Someone who springs to mind whenever I equate food with music is James Baldwin, a writer, thinker and activist (and much more besides) whose work remains really important to me. In The Fire Next Time, he equates the grimness of contemporary white, exploitative culture, with the food industry’s synonymous corner-cutting for maximum profit:
The word ‘sensual’ is not intended to bring to mind quivering dusky maidens or priapic black studs. I am referring to something much simpler and much less fanciful. To be sensual, I think, is to respect and rejoice in the force of life, of life itself, and to be present in all that one does, from the effort of loving to the act of breaking bread. It will be a great day, incidentally, when we begin to eat bread again, instead of the blasphemous tastless foam rubber that we have substituted for it. And I am not being frivolous now, either. Something very sinister happens to the people of a country when they begin to distrust their own reactions as deeply as they do here, and become as joyless as they have become.
There’s so much to unpick here, it’s such a loaded passage. The whole book is like that. Even Baldwin’s novels are like that, while being so lucidly written that they’re beautiful and effortless to read. When he suggests that ‘[s]omething very sinister happens to the people of a country when they begin to distrust their own reactions,’ it makes me think of where we are now, as a global society preoccupied with the hyper-vanity purveyed by social networking, and how politics has become so totally immersed in doublespeak that any kind of protest or speaking out merely becomes entangled in the same kind of endemically relativist duplicity: you can equally take or leave anything said by Donald Trump or Marine Le Pen as anything by an activist protesting against islamophobia, racism, homophobia and corporate greed – it’s all about consumer preference based on serving one’s self. ‘Thank you for using Sainsburys self-check-out’ as a gracious epitaph for mass suicide.
But, apart from the food reference, its the ‘present in all that one does’ that resonates most closely with what I’m trying to say here: there should be no distinction between creativity and living. And perhaps such an overt commitment to self-prepared nutrition wouldn’t be so necessary were we to manage to live together without screwing each other over for personal gain; in which case the abundance of real bakers would mean I’d be able to use my bread-making time (about 90 minutes on a Saturday morning) for something else. But under the present conditions, the agency afforded through increased self-determination requires me to make art as a means to escape forces of exploitation that are so pervasively ingrained on all levels of our daily experience, extending that to food as part of a recognition that it’s actually the same thing. Although I should say that the bread-making hour is loaded with research value: it’s one of my times to listen properly to new music – I’ve never owned a bread machine and never will; the ritual and the techniques are fundamental to it all.

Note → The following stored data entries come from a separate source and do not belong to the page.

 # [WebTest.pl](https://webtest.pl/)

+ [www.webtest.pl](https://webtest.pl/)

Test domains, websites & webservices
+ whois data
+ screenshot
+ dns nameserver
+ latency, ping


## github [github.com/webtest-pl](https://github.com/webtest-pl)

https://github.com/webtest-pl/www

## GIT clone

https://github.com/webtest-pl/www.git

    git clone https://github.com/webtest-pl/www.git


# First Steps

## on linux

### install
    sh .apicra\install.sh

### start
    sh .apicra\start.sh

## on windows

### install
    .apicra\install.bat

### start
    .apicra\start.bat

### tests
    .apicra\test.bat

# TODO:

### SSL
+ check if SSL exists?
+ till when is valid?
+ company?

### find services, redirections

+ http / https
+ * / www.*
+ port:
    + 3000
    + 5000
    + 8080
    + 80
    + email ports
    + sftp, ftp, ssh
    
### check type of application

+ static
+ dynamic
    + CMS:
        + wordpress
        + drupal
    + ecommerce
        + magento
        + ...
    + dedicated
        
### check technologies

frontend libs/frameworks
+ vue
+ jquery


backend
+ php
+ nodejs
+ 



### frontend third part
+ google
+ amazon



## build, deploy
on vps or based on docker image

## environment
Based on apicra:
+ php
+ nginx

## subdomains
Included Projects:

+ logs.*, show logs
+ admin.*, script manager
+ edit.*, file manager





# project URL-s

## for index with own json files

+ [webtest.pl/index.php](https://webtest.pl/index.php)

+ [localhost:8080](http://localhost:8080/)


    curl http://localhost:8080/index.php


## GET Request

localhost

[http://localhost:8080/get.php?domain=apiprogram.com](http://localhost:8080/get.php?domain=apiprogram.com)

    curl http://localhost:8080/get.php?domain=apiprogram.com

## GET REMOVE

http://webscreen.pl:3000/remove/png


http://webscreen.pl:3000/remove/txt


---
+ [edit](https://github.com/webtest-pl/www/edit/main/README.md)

[Composition Vs. Improvisation]
For some while (since around 2006-2007) I’ve tended to have a problematic relationship with the term ‘improvisation.’ It’s not only that I want to resist association with so much musicmaking that flaccidly indulges aimlessness, formlessness and a residual vagueness in performances bastardized from a misapprehension of music made by the best improvisors – while creating a performance framework whereby indeterminacy becomes an excuse not to make something happen. I have also come to realise that what I have been pursuing in terms of method since the age of 13 has little to do with the intended openness and open-endedness that improvisation, through its many long-established and deeply rooted traditions in diverse cultures and civilizations, represents. What I’ve been doing all along has been composition as distinct from improvisation, in so far as the intent and focus have always been concerned with form and formal structures that are clearly envisaged at the point of departure, and intended to be heard as forms, even though none of it has been written down, either in words or staff notation. Getting a glimpse of Lil Wayne’s methodology in Adam Bhala Lough’s excellent documentary, The Carter, was a revelation to me: here was someone who was recording new music compulsively, every day, but who neither wrote lyrics down, nor improvised.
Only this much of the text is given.